Hundreds of youth emerged onto the streets, many of them throwing rocks at Israeli forces in the Old City of Nablus.
At least 21 Palestinians were wounded, including four in critical condition, one of whom is a PA security officer, according to sources on the ground.
Al-Hawa, considered the highest-ranking commander of those killed, was besieged in a home in the Old City along with Baghdadi. Israeli forces targeted the building with missiles fired by drones, according to residents. Qayyem was killed in a missile strike that hit his car.
Mahdi Abu Ghazaleh, a resident of the Old City and a member of the Fatah movement, described the Israeli raid as “more like an invasion”.
“More than 100 vehicles entered,” Abu Ghazaleh told Al Jazeera. “That’s separate from the special forces that spread out between the homes and neighborhoods in civilian clothing, the snipers that positioned themselves on rooftops in Ras al-Ain and Jabal al-Shamali, and the drones that launched missiles.”
Jamal, the witness, said Israeli forces attacked residents of the Old City with a poisonous type of gas. “We’re still not sure what it was,” he said. “It was tear gas mixed with poisonous gas fired from drones.”
Al Jazeera was unable to confirm the use of a gas from Palestinian officials, and the Israeli military has yet to respond to Al Jazeera about the allegations.
‘State of war’
The Israeli army has put the Nablus governorate under siege for two weeks with heavy restrictions on the movement of about 420,000 Palestinians and a sharp rise in settler attacks on Palestinians.
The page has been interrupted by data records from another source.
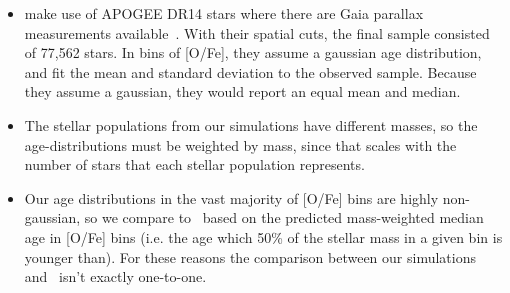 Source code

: \documentclass[a4paper, fleqn, usenatbib, useAMS]{mnras}
\begin{document}
\begin{itemize} 
	\item \citet{Feuillet2019} make use of APOGEE DR14 stars where there are 
	Gaia parallax measurements available~\citep{GaiaDR2}. With their spatial 
	cuts, the final sample consisted of 77,562 stars. In bins of [O/Fe], they 
	assume a gaussian age distribution, and fit the mean and standard deviation 
	to the observed sample. Because they assume a gaussian, they would report 
	an equal mean and median. 

	\item The stellar populations from our simulations have different masses, 
	so the age-distributions must be weighted by mass, since that scales with 
	the number of stars that each stellar population represents. 

	\item Our age distributions in the vast majority of [O/Fe] bins are 
	highly non-gaussian, so we compare to~\citet{Feuillet2019} based on the 
	predicted mass-weighted median age in [O/Fe] bins (i.e. the age which 50\% 
	of the stellar mass in a given bin is younger than). For these reasons the 
	comparison between our simulations and~\citet{Feuillet2019} isn't exactly 
	one-to-one. 
\end{itemize}
\end{document}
The siege was imposed as Israeli forces search for suspects in an October 11 shooting in which one Israeli soldier was killed near the settlement of Shavei Shomron, northwest of Nablus. The recently formed Lions’ Den group claimed responsibility, and the man who carried it out remains on the run.
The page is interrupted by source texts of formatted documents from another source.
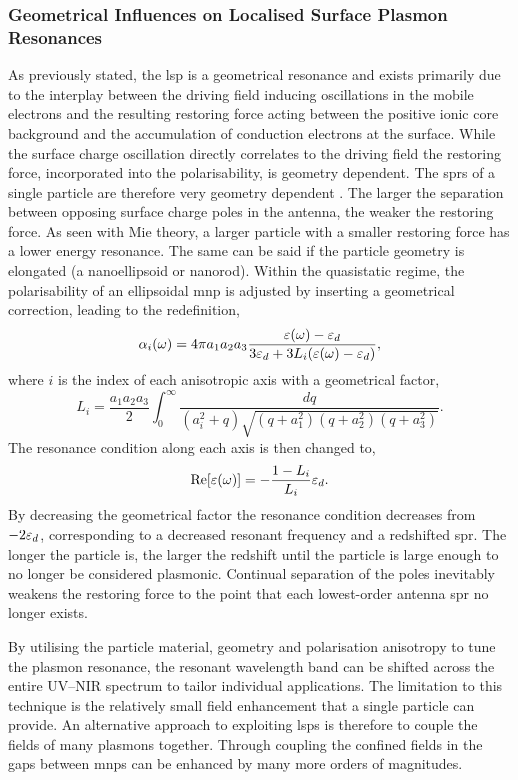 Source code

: \documentclass{article}
\begin{document}
\subsubsection{Geometrical Influences on Localised Surface Plasmon Resonances}

As previously stated, the \gls{lsp} is a geometrical resonance and exists primarily due to the interplay between the driving field inducing oscillations in the mobile electrons and the resulting restoring force acting between the positive ionic core background and the accumulation of conduction electrons at the surface. While the surface charge oscillation directly correlates to the driving field the restoring force, incorporated into the polarisability, is geometry dependent. The \glspl{spr} of a single particle are therefore very geometry dependent \cite{krenn2000, mock2002, kuwata2003}.
The larger the separation between opposing surface charge poles in the antenna, the weaker the restoring force. As seen with Mie theory, a larger particle with a smaller restoring force has a lower energy resonance. The same can be said if the particle geometry is elongated (a nanoellipsoid or nanorod). Within the quasistatic regime, the polarisability of an ellipsoidal \gls{mnp} is adjusted by inserting a geometrical correction, leading to the redefinition,
\begin{equation}
\alpha_i(\omega) = 4\pi a_1a_2a_3\frac{\varepsilon(\omega)-\varepsilon_d}{3\varepsilon_d+3L_i(\varepsilon(\omega)-\varepsilon_d)},
\end{equation}
where $i$ is the index of each anisotropic axis with a geometrical factor,
\begin{equation}
L_i = \frac{a_1a_2a_3}{2}\int_0^\infty \frac{dq}{(a_i^2+q)\sqrt{(q+a_1^2)(q+a_2^2)(q+a_3^2)}}.
\end{equation}
The resonance condition along each axis is then changed to,
\begin{equation}
\mathrm{Re}\!\left[{\varepsilon(\omega)}\right] = -\frac{1 - L_i}{L_i}\varepsilon_d.
\end{equation}
By decreasing the geometrical factor the resonance condition decreases from $-2\varepsilon_d$, corresponding to a decreased resonant frequency and a redshifted \gls{spr}. The longer the particle is, the larger the redshift until the particle is large enough to no longer be considered plasmonic. Continual separation of the poles inevitably weakens the restoring force to the point that each lowest-order antenna \gls{spr} no longer exists.

By utilising the particle material, geometry and polarisation anisotropy to tune the plasmon resonance, the resonant wavelength band can be shifted across the entire UV--NIR spectrum to tailor individual applications. The limitation to this technique is the relatively small field enhancement that a single particle can provide.
An alternative approach to exploiting \glspl{lsp} is therefore to couple the fields of many plasmons together. Through coupling the confined fields in the gaps between \glspl{mnp} can be enhanced by many more orders of magnitudes.
\end{document}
Tensions in the West Bank have been boiling up particularly over the past few months with shootings at Israeli military checkpoints and soldiers increasing. During the past month alone, three Israeli soldiers have been killed in separate attacks.
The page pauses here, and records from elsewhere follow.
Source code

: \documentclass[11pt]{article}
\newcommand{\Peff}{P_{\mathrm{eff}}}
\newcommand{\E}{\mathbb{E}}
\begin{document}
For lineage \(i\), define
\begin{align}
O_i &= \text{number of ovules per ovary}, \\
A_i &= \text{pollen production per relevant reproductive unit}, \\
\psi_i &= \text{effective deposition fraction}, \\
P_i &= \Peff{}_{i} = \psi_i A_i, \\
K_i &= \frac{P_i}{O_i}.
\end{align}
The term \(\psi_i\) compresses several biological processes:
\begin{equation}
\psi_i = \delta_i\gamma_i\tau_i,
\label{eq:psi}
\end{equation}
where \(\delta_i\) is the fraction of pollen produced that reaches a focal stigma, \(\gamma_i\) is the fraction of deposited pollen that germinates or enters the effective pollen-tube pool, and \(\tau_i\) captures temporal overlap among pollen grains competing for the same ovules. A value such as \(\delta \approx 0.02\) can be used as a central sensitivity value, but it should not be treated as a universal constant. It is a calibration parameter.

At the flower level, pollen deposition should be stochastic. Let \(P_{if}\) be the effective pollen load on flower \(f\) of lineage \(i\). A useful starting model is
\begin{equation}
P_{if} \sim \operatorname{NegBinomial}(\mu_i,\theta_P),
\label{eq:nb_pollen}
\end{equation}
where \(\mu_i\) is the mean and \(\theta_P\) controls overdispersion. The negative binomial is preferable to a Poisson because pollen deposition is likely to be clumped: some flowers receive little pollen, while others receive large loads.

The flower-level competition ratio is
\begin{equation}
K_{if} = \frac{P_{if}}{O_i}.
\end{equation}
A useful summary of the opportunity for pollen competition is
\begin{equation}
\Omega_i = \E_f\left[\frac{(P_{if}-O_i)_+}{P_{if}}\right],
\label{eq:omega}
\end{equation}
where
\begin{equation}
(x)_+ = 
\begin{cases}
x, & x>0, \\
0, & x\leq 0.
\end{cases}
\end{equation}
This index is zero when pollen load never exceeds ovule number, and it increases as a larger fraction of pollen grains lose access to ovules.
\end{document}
According to the Palestinian health ministry, Israeli forces have killed 184 Palestinians since the start of the year, including 132 people in the occupied East Jerusalem and West Bank and 51 in the besieged Gaza Strip. The death toll includes 41 children, 17 of whom were killed during Israel’s three-day assault on Gaza in August.
The United Nations has said that 2022 “is the highest year for Palestinian fatalities in the West Bank, compared to the same period in the previous 16 years”.
Palestinians went on a mass general strike in the West Bank and East Jerusalem on Thursday after Israeli forces killed 22-year-old Uday Tamimi, who was accused of shooting at a checkpoint in which one Israeli soldier was killed.
On Sunday, the Israeli army killed a member of Lions’ Den named Tamer al-Kilani in Nablus.
“Nablus has been living in a state of war for about a month,” journalist Abdelhaq said.
“There are constant surveillance drones in the sky,” he told Al Jazeera. “There are extremely heavy restrictions on exit from the city and surrounding areas.”
“The assassination of al-Kilani gave people the idea that Israel is going towards a different policy of dealing with Nablus – focusing on targeted assassinations and moving away from the prospect of a large raid,” the reporter said.
“The raid also appears to have happened without coordination with the PA because of the armed clashes that took place with the Israeli army,” Abdelhaq added. “There was a state of suspense that there could be a raid, but no one expected that it would be this soon and of this size.”